@liquiddragon: In regards to how far into the game you are - and bare with me, I'm far more familiar with the original game than I am with REmake - I would say you're probably about 2/3rds of the way through? You should 100% let me know where you got the second emblem you're talking about so I can confirm whether or not I'm giving you incorrect information, and I don't want to potentially spoil something you haven't seen yet even via spoiler tags. <3
That being said, I'm a huuuuuuuuuuge Resident Evil fan and have been playing the games since I was very young, and it all originated during a car ride to Reno from the Bay Area in which my cousin and I played through a good chunk of RE2 in the car on the way there (hooray cigarette lighter converters and the old PSOne with the screen you could bolt on!) and to this day, I still get the most ominous, unsafe feeling listening to the RPD main hall music. Long story short, we were at a truck stop with some Silent Hill levels of fog in the middle of the mountains, and I refused to move forward with the game until my cousin returned from the bathroom, so guess who got to listen to that wonderfully creepy track on loop in the car alone while the rest of the family was out stretching their legs?
RE4 is my favorite game ever and is why I didn't give up on the medium when I felt like "video games were for dumb kids". But this is about the fixed camera angle games! Spoiler tags were added to obscure specific names of things or details and can be entirely avoided. On with the list!

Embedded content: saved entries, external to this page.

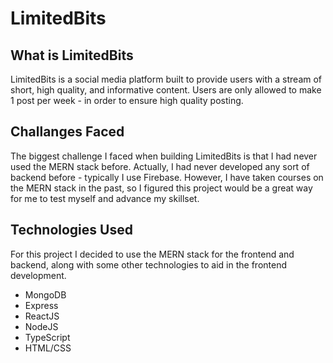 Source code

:# LimitedBits

## What is LimitedBits
LimitedBits is a social media platform built to provide users with a stream of short, high quality, and informative content. Users are only allowed to make 1 post per week - in order to ensure high quality posting.

## Challanges Faced
The biggest challenge I faced when building LimitedBits is that I had never used the MERN stack before. Actually, I had never developed any sort of backend before - typically I use Firebase. However, I have taken courses on the MERN stack in the past, so I figured this project would be a great way for me to test myself and advance my skillset. 

## Technologies Used
For this project I decided to use the MERN stack for the frontend and backend, along with some other technologies to aid in the frontend development.
- MongoDB
- Express
- ReactJS
- NodeJS
- TypeScript
- HTML/CSS
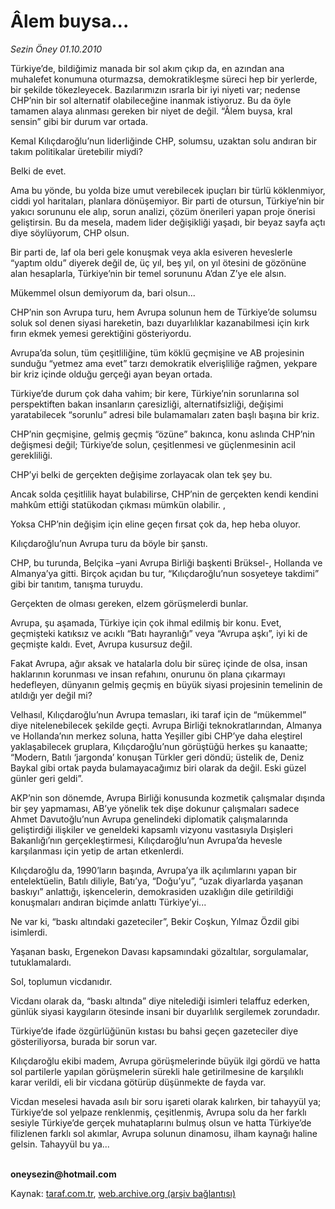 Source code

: # Âlem buysa...

*Sezin Öney 01.10.2010*

<div class="yazi"><p>Türkiye’de, bildiğimiz manada bir sol akım çıkıp da, en azından ana muhalefet konumuna oturmazsa, demokratikleşme süreci hep bir yerlerde, bir şekilde tökezleyecek. Bazılarımızın ısrarla bir iyi niyeti var; nedense CHP’nin bir sol alternatif olabileceğine inanmak istiyoruz. Bu da öyle tamamen alaya alınması gereken bir niyet de değil. “Âlem buysa, kral sensin” gibi bir durum var ortada. </p>
<p>Kemal Kılıçdaroğlu’nun liderliğinde CHP, solumsu, uzaktan solu andıran bir takım politikalar üretebilir miydi?</p>
<p>Belki de evet. </p>
<p>Ama bu yönde, bu yolda bize umut verebilecek ipuçları bir türlü köklenmiyor, ciddi yol haritaları, planlara dönüşemiyor. Bir parti de otursun, Türkiye’nin bir yakıcı sorununu ele alıp, sorun analizi, çözüm önerileri yapan proje önerisi geliştirsin. Bu da mesela, madem lider değişikliği yaşadı, bir beyaz sayfa açtı diye söylüyorum, CHP olsun. </p>
<p>Bir parti de, laf ola beri gele konuşmak veya akla esiveren heveslerle “yaptım oldu” diyerek değil de, üç yıl, beş yıl, on yıl ötesini de gözönüne alan hesaplarla, Türkiye’nin bir temel sorununu A’dan Z’ye ele alsın. </p>
<p>Mükemmel olsun demiyorum da, bari olsun... </p>
<p>CHP’nin son Avrupa turu, hem Avrupa solunun hem de Türkiye’de solumsu soluk sol denen siyasi hareketin, bazı duyarlılıklar kazanabilmesi için kırk fırın ekmek yemesi gerektiğini gösteriyordu.</p>
<p>Avrupa’da solun, tüm çeşitliliğine, tüm köklü geçmişine ve AB projesinin sunduğu “yetmez ama evet” tarzı demokratik elverişliliğe rağmen, yekpare bir kriz içinde olduğu gerçeği ayan beyan ortada. </p>
<p>Türkiye’de durum çok daha vahim; bir kere, Türkiye’nin sorunlarına sol perspektiften bakan insanların çaresizliği, alternatifsizliği, değişimi yaratabilecek “sorunlu” adresi bile bulamamaları zaten başlı başına bir kriz. </p>
<p>CHP’nin geçmişine, gelmiş geçmiş “özüne” bakınca, konu aslında CHP’nin değişmesi değil; Türkiye’de solun, çeşitlenmesi ve güçlenmesinin acil gerekliliği. </p>
<p>CHP’yi belki de gerçekten değişime zorlayacak olan tek şey bu. </p>
<p>Ancak solda çeşitlilik hayat bulabilirse, CHP’nin de gerçekten kendi kendini mahkûm ettiği statükodan çıkması mümkün olabilir. ,</p>
<p>Yoksa CHP’nin değişim için eline geçen fırsat çok da, hep heba oluyor. </p>
<p>Kılıçdaroğlu’nun Avrupa turu da böyle bir şanstı.</p>
<p>CHP, bu turunda, Belçika –yani Avrupa Birliği başkenti Brüksel-, Hollanda ve Almanya’ya gitti. Birçok açıdan bu tur, “Kılıçdaroğlu’nun sosyeteye takdimi” gibi bir tanıtım, tanışma turuydu.</p>
<p>Gerçekten de olması gereken, elzem görüşmelerdi bunlar.</p>
<p>Avrupa, şu aşamada, Türkiye için çok ihmal edilmiş bir konu. Evet, geçmişteki katıksız ve acıklı “Batı hayranlığı” veya “Avrupa aşkı”, iyi ki de geçmişte kaldı. Evet, Avrupa kusursuz değil.</p>
<p>Fakat Avrupa, ağır aksak ve hatalarla dolu bir süreç içinde de olsa, insan haklarının korunması ve insan refahını, onurunu ön plana çıkarmayı hedefleyen, dünyanın gelmiş geçmiş en büyük siyasi projesinin temelinin de atıldığı yer değil mi? </p>
<p>Velhasıl, Kılıçdaroğlu’nun Avrupa temasları, iki taraf için de “mükemmel” diye nitelenebilecek şekilde geçti. Avrupa Birliği teknokratlarından, Almanya ve Hollanda’nın merkez soluna, hatta Yeşiller gibi CHP’ye daha eleştirel yaklaşabilecek gruplara, Kılıçdaroğlu’nun görüştüğü herkes şu kanaatte; “Modern, Batılı ‘jargonda’ konuşan Türkler geri döndü; üstelik de, Deniz Baykal gibi ortak payda bulamayacağımız biri olarak da değil. Eski güzel günler geri geldi”. </p>
<p>AKP’nin son dönemde, Avrupa Birliği konusunda kozmetik çalışmalar dışında bir şey yapmaması, AB’ye yönelik tek dişe dokunur çalışmaları sadece Ahmet Davutoğlu’nun Avrupa genelindeki diplomatik çalışmalarında geliştirdiği ilişkiler ve geneldeki kapsamlı vizyonu vasıtasıyla Dışişleri Bakanlığı’nın gerçekleştirmesi, Kılıçdaroğlu’nun Avrupa’da hevesle karşılanması için yetip de artan etkenlerdi. </p>
<p>Kılıçdaroğlu da, 1990’ların başında, Avrupa’ya ilk açılımlarını yapan bir entelektüelin, Batılı diliyle, Batı’ya, “Doğu’yu”, “uzak diyarlarda yaşanan baskıyı” anlattığı, işkencelerin, demokrasiden uzaklığın dile getirildiği konuşmaları andıran biçimde anlattı Türkiye’yi...</p>
<p>Ne var ki, “baskı altındaki gazeteciler”, Bekir Coşkun, Yılmaz Özdil gibi isimlerdi. </p>
<p>Yaşanan baskı, Ergenekon Davası kapsamındaki gözaltılar, sorgulamalar, tutuklamalardı. </p>
<p>Sol, toplumun vicdanıdır. </p>
<p>Vicdanı olarak da, “baskı altında” diye nitelediği isimleri telaffuz ederken, günlük siyasi kaygıların ötesinde insani bir duyarlılık sergilemek zorundadır.</p>
<p>Türkiye’de ifade özgürlüğünün kıstası bu bahsi geçen gazeteciler diye gösteriliyorsa, burada bir sorun var. </p>
<p>Kılıçdaroğlu ekibi madem, Avrupa görüşmelerinde büyük ilgi gördü ve hatta sol partilerle yapılan görüşmelerin sürekli hale getirilmesine de karşılıklı karar verildi, eli bir vicdana götürüp düşünmekte de fayda var. </p>
<p>Vicdan meselesi havada asılı bir soru işareti olarak kalırken, bir tahayyül ya; Türkiye’de sol yelpaze renklenmiş, çeşitlenmiş, Avrupa solu da her farklı sesiyle Türkiye’de gerçek muhataplarını bulmuş olsun ve hatta Türkiye’de filizlenen farklı sol akımlar, Avrupa solunun dinamosu, ilham kaynağı haline gelsin. Tahayyül bu ya...</p>
<p><b><br/>oneysezin@hotmail.com</b></p></div>

Kaynak: [taraf.com.tr](http://www.taraf.com.tr:80/sezin-oney/makale-alem-buysa.htm), [web.archive.org (arşiv bağlantısı)](http://web.archive.org/web/20101003072032/http://www.taraf.com.tr:80/sezin-oney/makale-alem-buysa.htm)
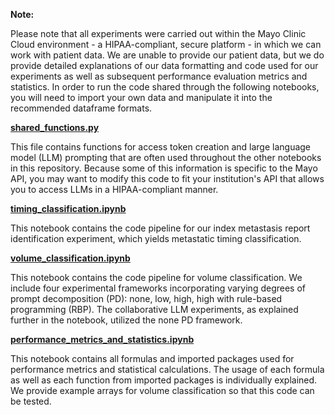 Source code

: __Note:__

Please note that all experiments were carried out within the Mayo Clinic Cloud environment - a HIPAA-compliant, secure platform - in which we can work with patient data. We are unable to provide our patient data, but we do provide detailed explanations of our data formatting and code used for our experiments as well as subsequent performance evaluation metrics and statistics. In order to run the code shared through the following notebooks, you will need to import your own data and manipulate it into the recommended dataframe formats.

__<ins>shared_functions.py</ins>__

This file contains functions for access token creation and large language model (LLM) prompting that are often used throughout the other notebooks in this repository. Because some of this information is specific to the Mayo API, you may want to modify this code to fit your institution's API that allows you to access LLMs in a HIPAA-compliant manner.

__<ins>timing_classification.ipynb</ins>__

This notebook contains the code pipeline for our index metastasis report identification experiment, which yields metastatic timing classification.

__<ins>volume_classification.ipynb</ins>__

This notebook contains the code pipeline for volume classification. We include four experimental frameworks incorporating varying degrees of prompt decomposition (PD): none, low, high, high with rule-based programming (RBP). The collaborative LLM experiments, as explained further in the notebook,  utilized the none PD framework. 

__<ins>performance_metrics_and_statistics.ipynb</ins>__

This notebook contains all formulas and imported packages used for performance metrics and statistical calculations. The usage of each formula as well as each function from imported packages is individually explained. We provide example arrays for volume classification so that this code can be tested.
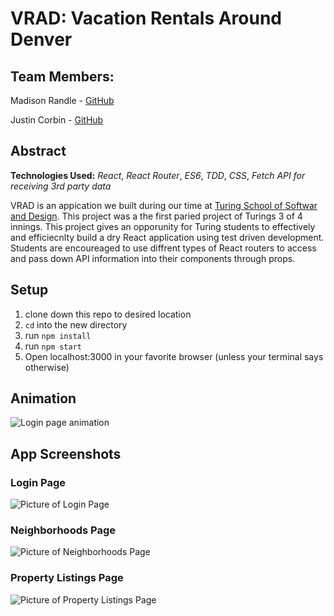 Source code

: # VRAD: Vacation Rentals Around Denver

## Team Members:
Madison Randle - [GitHub](https://github.com/madisonrandle)

Justin Corbin - [GitHub](https://github.com/Corbinj22)

## Abstract

**Technologies Used:**
*React*, *React Router*, *ES6*, *TDD*, *CSS*, *Fetch API for receiving 3rd party data*

VRAD is an appication we built during our time at [Turing School of Softwar and Design](http://turing.io). This project was a the first paried project of Turings 3 of 4 innings. This project gives an opporunity for Turing students to effectively and efficiecnlty build a dry React application using test driven development. Students are encoureaged to use diffrent types of React routers to access and pass down API information into their components through props. 

## Setup
1. clone down this repo to desired location
2. `cd` into the new directory
3. run `npm install`
4. run `npm start`
5. Open localhost:3000 in your favorite browser (unless your terminal says otherwise)

## Animation
![Login page animation](https://media.giphy.com/media/elDSmxDEERNcy7REs1/giphy.gif)



## App Screenshots
### Login Page
![Picture of Login Page](https://i.postimg.cc/8crYPTbf/Login-Page.png)

### Neighborhoods Page
![Picture of Neighborhoods Page](https://i.postimg.cc/c1g18Y9w/Neighborhood-Page.png)

### Property Listings Page
![Picture of Property Listings Page](https://i.postimg.cc/5jdRXDP7/Property-Listings-Page.png)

1.) Resident Evil 1 (Directors Cut/DS port/REmake) - I've beaten every version I listed, but by far spent most of my time with the DS port. If you want to fuck with the original game in any capacity, I would recommend that version. The "Rebirth" mode adds some cool touch screen minigames, but if you pick classic it's the original game with one caveat - they added in a quick knife option a la Resident Evil 4. You just hold down L and you auto-equip the knife, plus it doesn't take up an inventory slot! In my eyes this game is immaculate and a necessary cornerstone when talking about good level design, atmosphere and world building.

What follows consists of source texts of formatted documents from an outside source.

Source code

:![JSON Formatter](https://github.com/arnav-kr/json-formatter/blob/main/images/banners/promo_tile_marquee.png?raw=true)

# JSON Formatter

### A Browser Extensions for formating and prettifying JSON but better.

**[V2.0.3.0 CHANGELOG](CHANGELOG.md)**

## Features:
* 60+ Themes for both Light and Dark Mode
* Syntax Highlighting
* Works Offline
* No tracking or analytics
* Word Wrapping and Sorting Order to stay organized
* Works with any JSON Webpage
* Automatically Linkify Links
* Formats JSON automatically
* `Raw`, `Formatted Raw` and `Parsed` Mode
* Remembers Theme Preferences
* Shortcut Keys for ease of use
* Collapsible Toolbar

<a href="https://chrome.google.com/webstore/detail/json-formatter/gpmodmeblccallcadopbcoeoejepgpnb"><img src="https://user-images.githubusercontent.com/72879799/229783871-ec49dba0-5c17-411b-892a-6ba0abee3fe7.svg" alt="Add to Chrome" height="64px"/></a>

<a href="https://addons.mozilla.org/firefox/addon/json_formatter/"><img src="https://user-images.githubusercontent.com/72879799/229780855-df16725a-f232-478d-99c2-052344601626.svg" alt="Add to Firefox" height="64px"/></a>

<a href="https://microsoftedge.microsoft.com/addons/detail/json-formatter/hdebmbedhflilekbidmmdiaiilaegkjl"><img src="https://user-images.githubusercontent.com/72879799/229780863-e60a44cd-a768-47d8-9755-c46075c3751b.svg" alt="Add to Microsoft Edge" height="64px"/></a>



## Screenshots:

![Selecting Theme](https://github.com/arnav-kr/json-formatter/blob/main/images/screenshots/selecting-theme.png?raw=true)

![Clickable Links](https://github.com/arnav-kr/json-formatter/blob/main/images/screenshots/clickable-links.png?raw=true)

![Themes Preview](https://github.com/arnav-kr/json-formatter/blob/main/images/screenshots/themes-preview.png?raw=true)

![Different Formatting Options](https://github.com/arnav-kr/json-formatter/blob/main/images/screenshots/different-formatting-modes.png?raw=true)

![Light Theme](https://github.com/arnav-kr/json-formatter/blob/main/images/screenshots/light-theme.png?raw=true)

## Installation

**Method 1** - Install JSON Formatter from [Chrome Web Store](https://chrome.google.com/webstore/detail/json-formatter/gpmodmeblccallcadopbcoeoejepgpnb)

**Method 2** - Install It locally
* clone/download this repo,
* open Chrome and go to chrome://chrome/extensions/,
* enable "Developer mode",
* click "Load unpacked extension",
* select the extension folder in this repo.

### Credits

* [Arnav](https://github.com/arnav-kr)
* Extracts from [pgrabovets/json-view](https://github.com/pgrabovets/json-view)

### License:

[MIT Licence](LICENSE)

2.) Code: Veronica - Admittedly this is the one of the fixed camera games I played the least (save for 0, but we'll get there), but between the sweeping camera angles, enemy designs and their willingness to do weird-ass stuff with the structure of the game (the whole playing as Chris for chunks of the game, and the Nosferatu fight was very different in terms of RE bosses), it holds a very special place in my heart. Game isn't without its faults, though, as there are definitely some brick walls you can run up against that would make progression a wall-punching affair. But people can beat all of these games with just a knife and no healing items, so it can't be that bad, right?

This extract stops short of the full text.